Please print every record exactly as it stands, leaving out the pictures.

^^^^^^^^^^^^^^^^

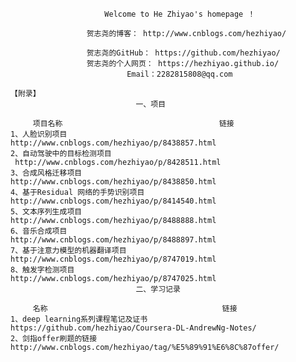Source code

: ﻿                         Welcome to He Zhiyao's homepage ！
											 
                     贺志尧的博客： http://www.cnblogs.com/hezhiyao/          
                     贺志尧的GitHub： https://github.com/hezhiyao/                                                             
                     贺志尧的个人网页： https://hezhiyao.github.io/                              					  
                              Email：2282815808@qq.com
			      	
	【附录】 
	                            一、项目 
      
         项目名称                                   链接
	1、人脸识别项目                     http://www.cnblogs.com/hezhiyao/p/8438857.html 
	2、自动驾驶中的目标检测项目          http://www.cnblogs.com/hezhiyao/p/8428511.html
	3、合成风格迁移项目                 http://www.cnblogs.com/hezhiyao/p/8438850.html
	4、基于Residual 网络的手势识别项目   http://www.cnblogs.com/hezhiyao/p/8414540.html
	5、文本序列生成项目                 http://www.cnblogs.com/hezhiyao/p/8488888.html
	6、音乐合成项目                     http://www.cnblogs.com/hezhiyao/p/8488897.html
	7、基于注意力模型的机器翻译项目       http://www.cnblogs.com/hezhiyao/p/8747019.html     
	8、触发字检测项目                   http://www.cnblogs.com/hezhiyao/p/8747025.html
	                            二、学习记录
	         
	     名称                                       链接
	1、deep learning系列课程笔记及证书   https://github.com/hezhiyao/Coursera-DL-AndrewNg-Notes/
	2、剑指offer刷题的链接               http://www.cnblogs.com/hezhiyao/tag/%E5%89%91%E6%8C%87offer/ 
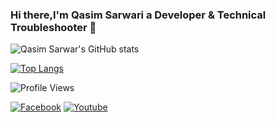 ### Hi there,I'm Qasim Sarwari a Developer & Technical Troubleshooter 👋

<!--
**Qasim345/Qasim345** is a ✨ _special_ ✨ repository because its `README.md` (this file) appears on your GitHub profile.

Here are some ideas to get you started:

- 🔭 I’m currently working on Flutter
- 🌱 I’m currently learning Flutter/Java/PHP/JavaScript
- 👯 I’m looking to collaborate on FHTML/CSS/JS/PHP
- 🤔 I’m looking for help with my friends
- 💬 Ask me about HTML/CSS/JS/PHP
- 📫 How to reach me: qasimsarwari2020@gmail.com
- 😄 Pronouns: https://t.me/qasim_tech
- ⚡ Fun fact: Never stop learning!
-->
![Qasim Sarwar's GitHub stats](https://github-readme-stats.vercel.app/api?username=Qasim345&theme=dracula&include_all_commits=true&count_private=true&hide_border=true)

[![Top Langs](https://github-readme-stats.vercel.app/api/top-langs/?username=Qasim345&layout=compact&theme=dracula&count_private=true&hide_border=true&langs_count=6&include_all_commits=true&hide=blade)](https://github.com/anuraghazra/github-readme-stats)

![Profile Views](https://komarev.com/ghpvc/?username=Qasim345&label=Profile%20views&color=0e75b6&style=flat)

[![Facebook](https://img.shields.io/badge/Facebook-1877F2?style=for-the-badge&logo=facebook&logoColor=white)](https://www.facebook.com/qasim.sarwari.10)
[![Youtube](https://img.shields.io/badge/Youtube-D14836?style=for-the-badge&logo=youtube&logoColor=white)](https://www.youtube.com/UCRyEaWppR-X0AfXR6gFxbWw)
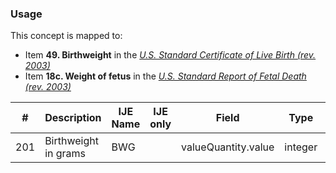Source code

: ### Usage
This concept is mapped to:
  * Item **49. Birthweight** in the *[U.S. Standard Certificate of Live Birth (rev. 2003)](https://www.cdc.gov/nchs/data/dvs/birth11-03final-ACC.pdf)*
  * Item **18c. Weight of fetus** in the *[U.S. Standard Report of Fetal Death (rev. 2003)](https://www.cdc.gov/nchs/data/dvs/FDEATH11-03finalACC.pdf)*

| **#** |  **Description**   |  **IJE Name**   | IJE only |  **Field**  |  **Type**  | **Value Set**  |
| :---------: | ------------- | ------------ | :----------: |---------- | -------- | -------- |
| 201 | Birthweight in grams | BWG| |valueQuantity.value | integer | 0000-9998; 9999=unknown | 
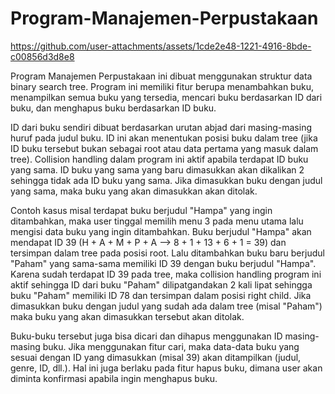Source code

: # Program-Manajemen-Perpustakaan

https://github.com/user-attachments/assets/1cde2e48-1221-4916-8bde-c00856d3d8e8

  Program Manajemen Perpustakaan ini dibuat menggunakan struktur data binary search tree. Program ini memiliki fitur berupa menambahkan buku, menampilkan semua buku yang tersedia, mencari buku berdasarkan ID dari buku, dan menghapus buku berdasarkan ID buku.

  ID dari buku sendiri dibuat berdasarkan urutan abjad dari masing-masing huruf pada judul buku. ID ini akan menentukan posisi buku dalam tree (jika ID buku tersebut bukan sebagai root atau data pertama yang masuk dalam tree). Collision handling dalam program ini aktif apabila terdapat ID buku yang sama. ID buku yang sama yang baru dimasukkan akan dikalikan 2 sehingga tidak ada ID buku yang sama. Jika dimasukkan buku dengan judul yang sama, maka buku yang akan dimasukkan akan ditolak.

  Contoh kasus misal terdapat buku berjudul "Hampa" yang ingin ditambahkan, maka user tinggal memilih menu 3 pada menu utama lalu mengisi data buku yang ingin ditambahkan. Buku berjudul "Hampa" akan mendapat ID 39 (H + A + M + P + A --> 8 + 1 + 13 + 6 + 1 = 39) dan tersimpan dalam tree pada posisi root. Lalu ditambahkan buku baru berjudul "Paham" yang sama-sama memiliki ID 39 dengan buku berjudul "Hampa". Karena sudah terdapat ID 39 pada tree, maka collision handling program ini aktif sehingga ID dari buku "Paham" dilipatgandakan 2 kali lipat sehingga buku "Paham" memiliki ID 78 dan tersimpan dalam posisi right child. Jika dimasukkan buku dengan judul yang sudah ada dalam tree (misal "Paham") maka buku yang akan dimasukkan tersebut akan ditolak.

  Buku-buku tersebut juga bisa dicari dan dihapus menggunakan ID masing-masing buku. Jika menggunakan fitur cari, maka data-data buku yang sesuai dengan ID yang dimasukkan (misal 39) akan ditampilkan (judul, genre, ID, dll.). Hal ini juga berlaku pada fitur hapus buku, dimana user akan diminta konfirmasi apabila ingin menghapus buku.
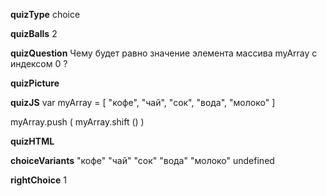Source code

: ____quizType____
choice

____quizBalls____
2

____quizQuestion____
Чему будет равно значение элемента массива myArray с индексом  0 ?

____quizPicture____


____quizJS____
var myArray = [
    "кофе",
    "чай",
    "сок",
    "вода",
    "молоко"
]

myArray.push ( myArray.shift () )

____quizHTML____



____choiceVariants____
"кофе"
"чай"
"сок"
"вода"
"молоко"
undefined


____rightChoice____
1
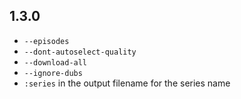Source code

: ## 1.3.0
- `--episodes`
- `--dont-autoselect-quality`
- `--download-all`
- `--ignore-dubs`
- `:series` in the output filename for the series name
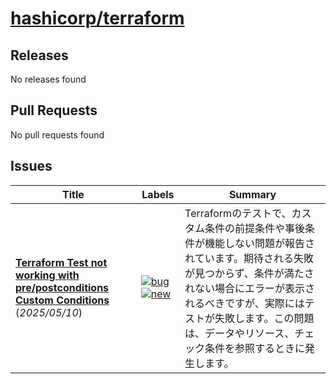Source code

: # [hashicorp/terraform](https://github.com/hashicorp/terraform)

## Releases

No releases found

## Pull Requests

No pull requests found

## Issues

| Title | Labels | Summary |
| --- | --- | --- |
| **[Terraform Test not working with pre/postconditions Custom Conditions](https://github.com/hashicorp/terraform/issues/37009)** (_2025/05/10_) | [![bug](https://img.shields.io/badge/-bug-f7c6c7)](https://github.com/hashicorp/terraform/labels/bug) [![new](https://img.shields.io/badge/-new-c2e0c6)](https://github.com/hashicorp/terraform/labels/new) | Terraformのテストで、カスタム条件の前提条件や事後条件が機能しない問題が報告されています。期待される失敗が見つからず、条件が満たされない場合にエラーが表示されるべきですが、実際にはテストが失敗します。この問題は、データやリソース、チェック条件を参照するときに発生します。 |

^^^^^^^^^^^^^^^^

◆ **Solution to this exercise**:
Source code

: ﻿                         Welcome to He Zhiyao's homepage ！
											 
                     贺志尧的博客： http://www.cnblogs.com/hezhiyao/          
                     贺志尧的GitHub： https://github.com/hezhiyao/                                                             
                     贺志尧的个人网页： https://hezhiyao.github.io/                              					  
                              Email：2282815808@qq.com
			      	
	【附录】 
	                            一、项目 
      
         项目名称                                   链接
	1、人脸识别项目                     http://www.cnblogs.com/hezhiyao/p/8438857.html 
	2、自动驾驶中的目标检测项目          http://www.cnblogs.com/hezhiyao/p/8428511.html
	3、合成风格迁移项目                 http://www.cnblogs.com/hezhiyao/p/8438850.html
	4、基于Residual 网络的手势识别项目   http://www.cnblogs.com/hezhiyao/p/8414540.html
	5、文本序列生成项目                 http://www.cnblogs.com/hezhiyao/p/8488888.html
	6、音乐合成项目                     http://www.cnblogs.com/hezhiyao/p/8488897.html
	7、基于注意力模型的机器翻译项目       http://www.cnblogs.com/hezhiyao/p/8747019.html     
	8、触发字检测项目                   http://www.cnblogs.com/hezhiyao/p/8747025.html
	                            二、学习记录
	         
	     名称                                       链接
	1、deep learning系列课程笔记及证书   https://github.com/hezhiyao/Coursera-DL-AndrewNg-Notes/
	2、剑指offer刷题的链接               http://www.cnblogs.com/hezhiyao/tag/%E5%89%91%E6%8C%87offer/ 
 ### Hi there,I'm Qasim Sarwari a Developer & Technical Troubleshooter 👋

<!--
**Qasim345/Qasim345** is a ✨ _special_ ✨ repository because its `README.md` (this file) appears on your GitHub profile.

Here are some ideas to get you started:

- 🔭 I’m currently working on Flutter
- 🌱 I’m currently learning Flutter/Java/PHP/JavaScript
- 👯 I’m looking to collaborate on FHTML/CSS/JS/PHP
- 🤔 I’m looking for help with my friends
- 💬 Ask me about HTML/CSS/JS/PHP
- 📫 How to reach me: qasimsarwari2020@gmail.com
- 😄 Pronouns: https://t.me/qasim_tech
- ⚡ Fun fact: Never stop learning!
-->
![Qasim Sarwar's GitHub stats](https://github-readme-stats.vercel.app/api?username=Qasim345&theme=dracula&include_all_commits=true&count_private=true&hide_border=true)

[![Top Langs](https://github-readme-stats.vercel.app/api/top-langs/?username=Qasim345&layout=compact&theme=dracula&count_private=true&hide_border=true&langs_count=6&include_all_commits=true&hide=blade)](https://github.com/anuraghazra/github-readme-stats)

![Profile Views](https://komarev.com/ghpvc/?username=Qasim345&label=Profile%20views&color=0e75b6&style=flat)

[![Facebook](https://img.shields.io/badge/Facebook-1877F2?style=for-the-badge&logo=facebook&logoColor=white)](https://www.facebook.com/qasim.sarwari.10)
[![Youtube](https://img.shields.io/badge/Youtube-D14836?style=for-the-badge&logo=youtube&logoColor=white)](https://www.youtube.com/UCRyEaWppR-X0AfXR6gFxbWw)
Source code

: ### Usage
This concept is mapped to:
  * Item **49. Birthweight** in the *[U.S. Standard Certificate of Live Birth (rev. 2003)](https://www.cdc.gov/nchs/data/dvs/birth11-03final-ACC.pdf)*
  * Item **18c. Weight of fetus** in the *[U.S. Standard Report of Fetal Death (rev. 2003)](https://www.cdc.gov/nchs/data/dvs/FDEATH11-03finalACC.pdf)*

| **#** |  **Description**   |  **IJE Name**   | IJE only |  **Field**  |  **Type**  | **Value Set**  |
| :---------: | ------------- | ------------ | :----------: |---------- | -------- | -------- |
| 201 | Birthweight in grams | BWG| |valueQuantity.value | integer | 0000-9998; 9999=unknown | 
Source code

: # Program-Manajemen-Perpustakaan

https://github.com/user-attachments/assets/1cde2e48-1221-4916-8bde-c00856d3d8e8

  Program Manajemen Perpustakaan ini dibuat menggunakan struktur data binary search tree. Program ini memiliki fitur berupa menambahkan buku, menampilkan semua buku yang tersedia, mencari buku berdasarkan ID dari buku, dan menghapus buku berdasarkan ID buku.

  ID dari buku sendiri dibuat berdasarkan urutan abjad dari masing-masing huruf pada judul buku. ID ini akan menentukan posisi buku dalam tree (jika ID buku tersebut bukan sebagai root atau data pertama yang masuk dalam tree). Collision handling dalam program ini aktif apabila terdapat ID buku yang sama. ID buku yang sama yang baru dimasukkan akan dikalikan 2 sehingga tidak ada ID buku yang sama. Jika dimasukkan buku dengan judul yang sama, maka buku yang akan dimasukkan akan ditolak.

  Contoh kasus misal terdapat buku berjudul "Hampa" yang ingin ditambahkan, maka user tinggal memilih menu 3 pada menu utama lalu mengisi data buku yang ingin ditambahkan. Buku berjudul "Hampa" akan mendapat ID 39 (H + A + M + P + A --> 8 + 1 + 13 + 6 + 1 = 39) dan tersimpan dalam tree pada posisi root. Lalu ditambahkan buku baru berjudul "Paham" yang sama-sama memiliki ID 39 dengan buku berjudul "Hampa". Karena sudah terdapat ID 39 pada tree, maka collision handling program ini aktif sehingga ID dari buku "Paham" dilipatgandakan 2 kali lipat sehingga buku "Paham" memiliki ID 78 dan tersimpan dalam posisi right child. Jika dimasukkan buku dengan judul yang sudah ada dalam tree (misal "Paham") maka buku yang akan dimasukkan tersebut akan ditolak.

  Buku-buku tersebut juga bisa dicari dan dihapus menggunakan ID masing-masing buku. Jika menggunakan fitur cari, maka data-data buku yang sesuai dengan ID yang dimasukkan (misal 39) akan ditampilkan (judul, genre, ID, dll.). Hal ini juga berlaku pada fitur hapus buku, dimana user akan diminta konfirmasi apabila ingin menghapus buku.
Source code

: ____quizType____
choice

____quizBalls____
2

____quizQuestion____
Чему будет равно значение элемента массива myArray с индексом  0 ?

____quizPicture____


____quizJS____
var myArray = [
    "кофе",
    "чай",
    "сок",
    "вода",
    "молоко"
]

myArray.push ( myArray.shift () )

____quizHTML____



____choiceVariants____
"кофе"
"чай"
"сок"
"вода"
"молоко"
undefined


____rightChoice____
1
Source code

: ## 1.3.0
- `--episodes`
- `--dont-autoselect-quality`
- `--download-all`
- `--ignore-dubs`
- `:series` in the output filename for the series name
Source code

: # [hashicorp/terraform](https://github.com/hashicorp/terraform)

## Releases

No releases found

## Pull Requests

No pull requests found

## Issues

| Title | Labels | Summary |
| --- | --- | --- |
| **[Terraform Test not working with pre/postconditions Custom Conditions](https://github.com/hashicorp/terraform/issues/37009)** (_2025/05/10_) | [![bug](https://img.shields.io/badge/-bug-f7c6c7)](https://github.com/hashicorp/terraform/labels/bug) [![new](https://img.shields.io/badge/-new-c2e0c6)](https://github.com/hashicorp/terraform/labels/new) | Terraformのテストで、カスタム条件の前提条件や事後条件が機能しない問題が報告されています。期待される失敗が見つからず、条件が満たされない場合にエラーが表示されるべきですが、実際にはテストが失敗します。この問題は、データやリソース、チェック条件を参照するときに発生します。 |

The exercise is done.